Tally the lines below that contain the word "class", and give only that number.

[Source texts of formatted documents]
····················

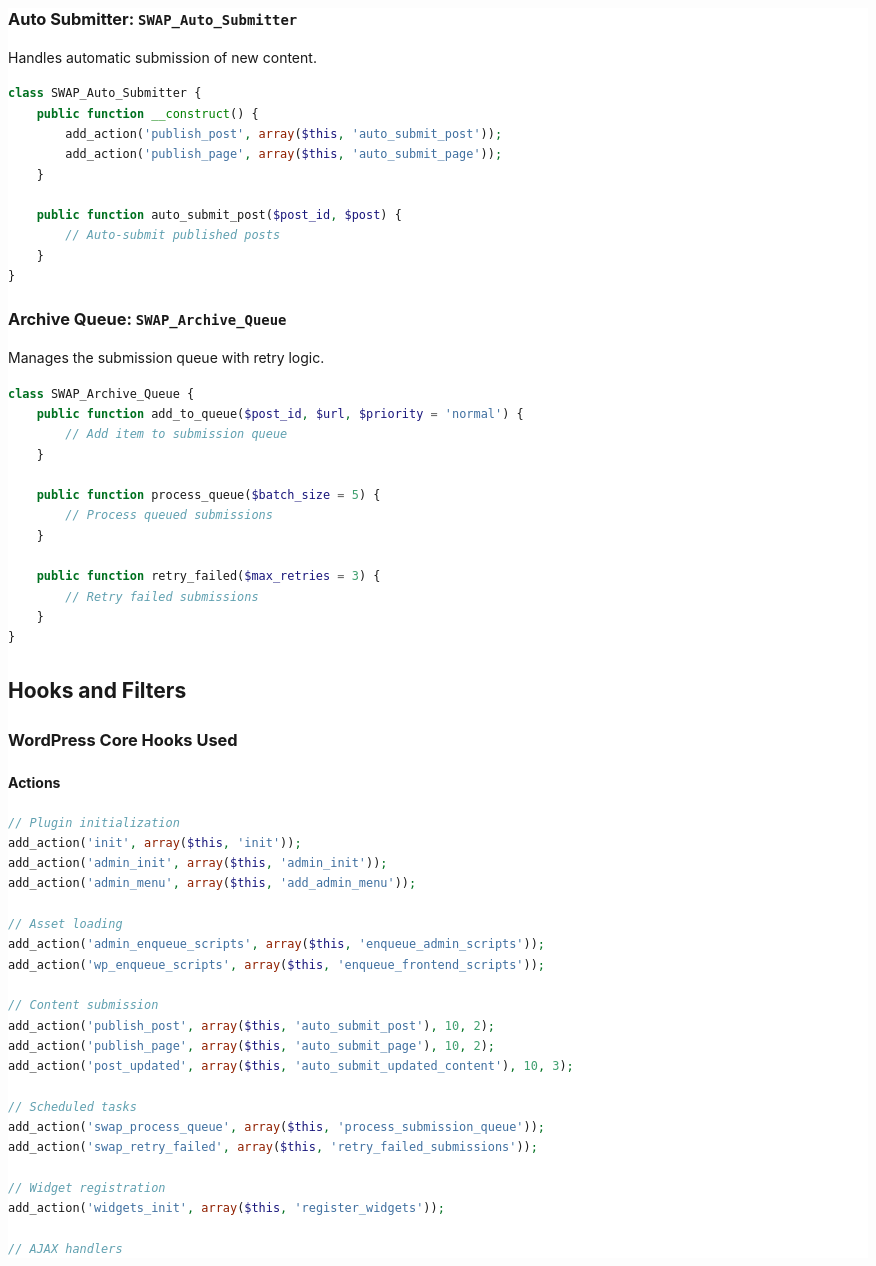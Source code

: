 ### Auto Submitter: `SWAP_Auto_Submitter`

Handles automatic submission of new content.

```php
class SWAP_Auto_Submitter {
    public function __construct() {
        add_action('publish_post', array($this, 'auto_submit_post'));
        add_action('publish_page', array($this, 'auto_submit_page'));
    }

    public function auto_submit_post($post_id, $post) {
        // Auto-submit published posts
    }
}
```

### Archive Queue: `SWAP_Archive_Queue`

Manages the submission queue with retry logic.

```php
class SWAP_Archive_Queue {
    public function add_to_queue($post_id, $url, $priority = 'normal') {
        // Add item to submission queue
    }

    public function process_queue($batch_size = 5) {
        // Process queued submissions
    }

    public function retry_failed($max_retries = 3) {
        // Retry failed submissions
    }
}
```

## Hooks and Filters

### WordPress Core Hooks Used

#### Actions
```php
// Plugin initialization
add_action('init', array($this, 'init'));
add_action('admin_init', array($this, 'admin_init'));
add_action('admin_menu', array($this, 'add_admin_menu'));

// Asset loading
add_action('admin_enqueue_scripts', array($this, 'enqueue_admin_scripts'));
add_action('wp_enqueue_scripts', array($this, 'enqueue_frontend_scripts'));

// Content submission
add_action('publish_post', array($this, 'auto_submit_post'), 10, 2);
add_action('publish_page', array($this, 'auto_submit_page'), 10, 2);
add_action('post_updated', array($this, 'auto_submit_updated_content'), 10, 3);

// Scheduled tasks
add_action('swap_process_queue', array($this, 'process_submission_queue'));
add_action('swap_retry_failed', array($this, 'retry_failed_submissions'));

// Widget registration
add_action('widgets_init', array($this, 'register_widgets'));

// AJAX handlers
```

····················

Task answer ▸ 2